Лето было почти в самом разгаре, когда мы с Фридой, наконец, получили наши семена. С самого апреля мы ждали волшебной коробочки, где лежало множество пакетиков — мы продавали их по пять центов каждый, а это вполне могло бы дать нам право попросить у родителей новый велосипед. Мы верили в это и большую часть времени проводили в походах по городу, продавая наши пакетики. Хотя мама запрещала заходить к ее знакомым или соседям, мы стучали во все двери и заходили во все дома, где нам открывали: в дома, где на двенадцать комнат приходилось шесть семей, где все пропахло жиром и мочой; в маленькие деревянные четырехкомнатные домики, спрятанные в кустах неподалеку от шоссе; в жилища над магазинами рыбы и мяса, над мебельными магазинами, салунами и ресторанами; в чистые кирпичные дома, украшенные разноцветными коврами и стеклянными вазами с рифлеными краями.

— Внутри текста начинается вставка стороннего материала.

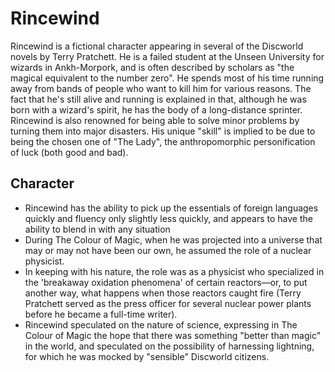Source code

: # Rincewind

Rincewind is a fictional character appearing in several of the Discworld novels by Terry Pratchett. He is a failed student at the Unseen University for wizards in Ankh-Morpork, and is often described by scholars as "the magical equivalent to the number zero". He spends most of his time running away from bands of people who want to kill him for various reasons. The fact that he's still alive and running is explained in that, although he was born with a wizard's spirit, he has the body of a long-distance sprinter. Rincewind is also renowned for being able to solve minor problems by turning them into major disasters. His unique "skill" is implied to be due to being the chosen one of "The Lady", the anthropomorphic personification of luck (both good and bad).

## Character

* Rincewind has the ability to pick up the essentials of foreign languages quickly and fluency only slightly less quickly, and appears to have the ability to blend in with any situation
* During The Colour of Magic, when he was projected into a universe that may or may not have been our own, he assumed the role of a nuclear physicist.
* In keeping with his nature, the role was as a physicist who specialized in the 'breakaway oxidation phenomena' of certain reactors—or, to put another way, what happens when those reactors caught fire (Terry Pratchett served as the press officer for several nuclear power plants before he became a full-time writer).
* Rincewind speculated on the nature of science, expressing in The Colour of Magic the hope that there was something "better than magic" in the world, and speculated on the possibility of harnessing lightning, for which he was mocked by "sensible" Discworld citizens.

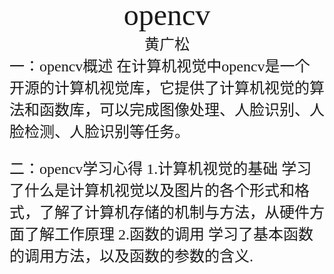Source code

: #
<center><font face ="楷体" size=300>opencv</font></center>

<center><font  face="楷体" size=5>黄广松</font></center>
<font face="楷体" size=5>一：opencv概述
在计算机视觉中opencv是一个开源的计算机视觉库，它提供了计算机视觉的算法和函数库，可以完成图像处理、人脸识别、人脸检测、人脸识别等任务。

<font face="楷体" size=5>二：opencv学习心得
1.计算机视觉的基础
学习了什么是计算机视觉以及图片的各个形式和格式，了解了计算机存储的机制与方法，从硬件方面了解工作原理
2.函数的调用
学习了基本函数的调用方法，以及函数的参数的含义.


















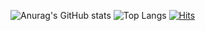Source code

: 
![Anurag's GitHub stats](https://github-readme-stats.vercel.app/api?username=sernan96&show_icons=true&theme=radical)
![Top Langs](https://github-readme-stats.vercel.app/api/top-langs/?username=sernan96&layout=compact)
[![Hits](https://hits.seeyoufarm.com/api/count/incr/badge.svg?url=https%3A%2F%2Fgithub.com%2Fsernan96&count_bg=%23DECBBB&title_bg=%23B89F8B&icon=&icon_color=%23FFFFFF&title=hits&edge_flat=false)](https://hits.seeyoufarm.com)

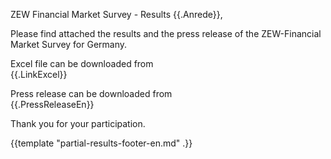 ZEW Financial Market Survey - Results
{{.Anrede}},

Please find attached the results and the press release of the ZEW-Financial Market Survey for Germany.

Excel file can be downloaded from  
{{.LinkExcel}}

Press release can be downloaded from  
{{.PressReleaseEn}}


Thank you for your participation.

{{template "partial-results-footer-en.md" .}}
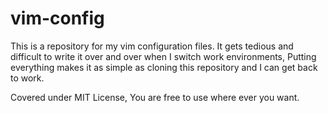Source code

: # vim-config

This is a repository for my vim configuration files. It gets tedious and difficult to write it over and over when I switch work environments, Putting everything makes it as simple as cloning this repository and I can get back to work.

Covered under MIT License, You are free to use where ever you want. 
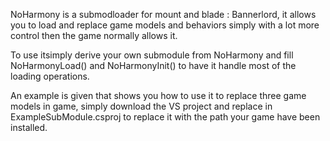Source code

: NoHarmony is a submodloader for mount and blade : Bannerlord, it allows you to load and replace game models and behaviors simply with a lot more control then the game normally allows it.

To use itsimply derive your own submodule from NoHarmony and fill NoHarmonyLoad() and NoHarmonyInit() to have it handle most of the loading operations.

An example is given that shows you how to use it to replace three game models in game, simply download the VS project and replace <gamedir> in ExampleSubModule.csproj to replace it with the path your game have been installed.
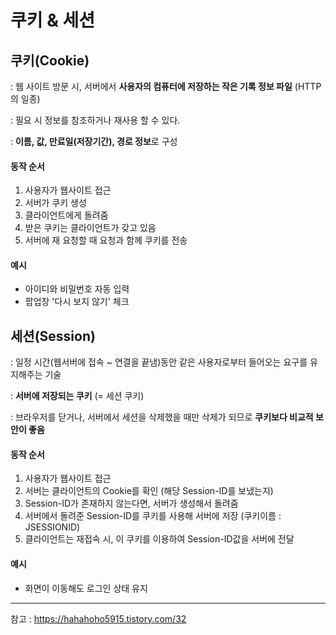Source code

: # 쿠키 & 세션



## 쿠키(Cookie)

: 웹 사이트 방문 시, 서버에서 **사용자의 컴퓨터에 저장하는 작은 기록 정보 파일** (HTTP의 일종)

: 필요 시 정보를 참조하거나 재사용 할 수 있다.

: **이름, 값, 만료일(저장기간), 경로 정보**로 구성

#### 동작 순서

1. 사용자가 웹사이트 접근
2. 서버가 쿠키 생성
3. 클라이언트에게 돌려줌
4. 받은 쿠키는 클라이언트가 갖고 있음
5. 서버에 재 요청할 때 요청과 함께 쿠키를 전송

#### 예시

- 아이디와 비밀번호 자동 입력
- 팝업창 '다시 보지 않기' 체크



## 세션(Session)

: 일정 시간(웹서버에 접속 ~ 연결을 끝냄)동안 같은 사용자로부터 들어오는 요구를 유지해주는 기술

: **서버에 저장되는 쿠키** (= 세션 쿠키)

: 브라우저를 닫거나, 서버에서 세션을 삭제했을 때만 삭제가 되므로 **쿠키보다 비교적 보안이 좋음**

#### 동작 순서

1. 사용자가 웹사이트 접근
2. 서버는 클라이언트의 Cookie를 확인 (해당 Session-ID를 보냈는지)
3. Session-ID가 존재하지 않는다면, 서버가 생성해서 돌려줌
4. 서버에서 돌려준 Session-ID를 쿠키를 사용해 서버에 저장 (쿠키이름 : JSESSIONID)
5. 클라이언트는 재접속 시, 이 쿠키를 이용하여 Session-ID값을 서버에 전달

#### 예시

- 화면이 이동해도 로그인 상태 유지



---

참고 : https://hahahoho5915.tistory.com/32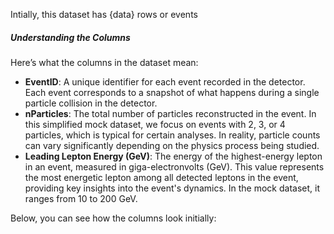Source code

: Intially, this dataset has {data} rows or events

##### Understanding the Columns
Here’s what the columns in the dataset mean:
- **EventID**: A unique identifier for each event recorded in the detector. Each event corresponds to a snapshot of what happens during a single particle collision in the detector.
- **nParticles**: The total number of particles reconstructed in the event. In this simplified mock dataset, we focus on events with 2, 3, or 4 particles, which is typical for certain analyses. In reality, particle counts can vary significantly depending on the physics process being studied.
- **Leading Lepton Energy (GeV)**: The energy of the highest-energy lepton in an event, measured in giga-electronvolts (GeV). This value represents the most energetic lepton among all detected leptons in the event, providing key insights into the event's dynamics. In the mock dataset, it ranges from 10 to 200 GeV.

Below, you can see how the columns look initially: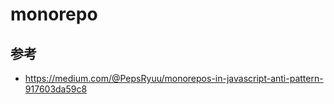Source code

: # monorepo

## 参考

- <https://medium.com/@PepsRyuu/monorepos-in-javascript-anti-pattern-917603da59c8>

В то лето мы думали лишь о деньгах и семенах, вполуха слушая то, о чем говорили люди. В домах знакомых нас приглашали войти, усаживали на стул, угощали холодной водой или лимонадом, и пока мы сидели и отдыхали, люди продолжали заниматься домашним хозяйством и вести беседы. Мало помалу мы собрали воедино осколки этой истории, тайной, ужасной и пугающей. Лишь после двух или трех таких мельком услышанных разговоров мы поняли, что речь шла о Пеколе. Расставленные в нужном порядке, эти фрагменты складывались следующим образом:
— Ты слышала о той девочке?
— Какой? Которая беременна?
— Ага. И знаешь от кого?
— От кого? Я не знаю всех этих негодников.
— Да нет, тут не в негодниках дело. Говорят, это Чолли.
— Чолли? Ее папаша?
— Ага.
— Боже милостивый. Поганый ниггер.
— Помнишь, он однажды пытался их сжечь? Я уже тогда говорила, что он не в себе.
— И что же ее мать будет делать?
— Думаю, то же, что и раньше. Он ушел.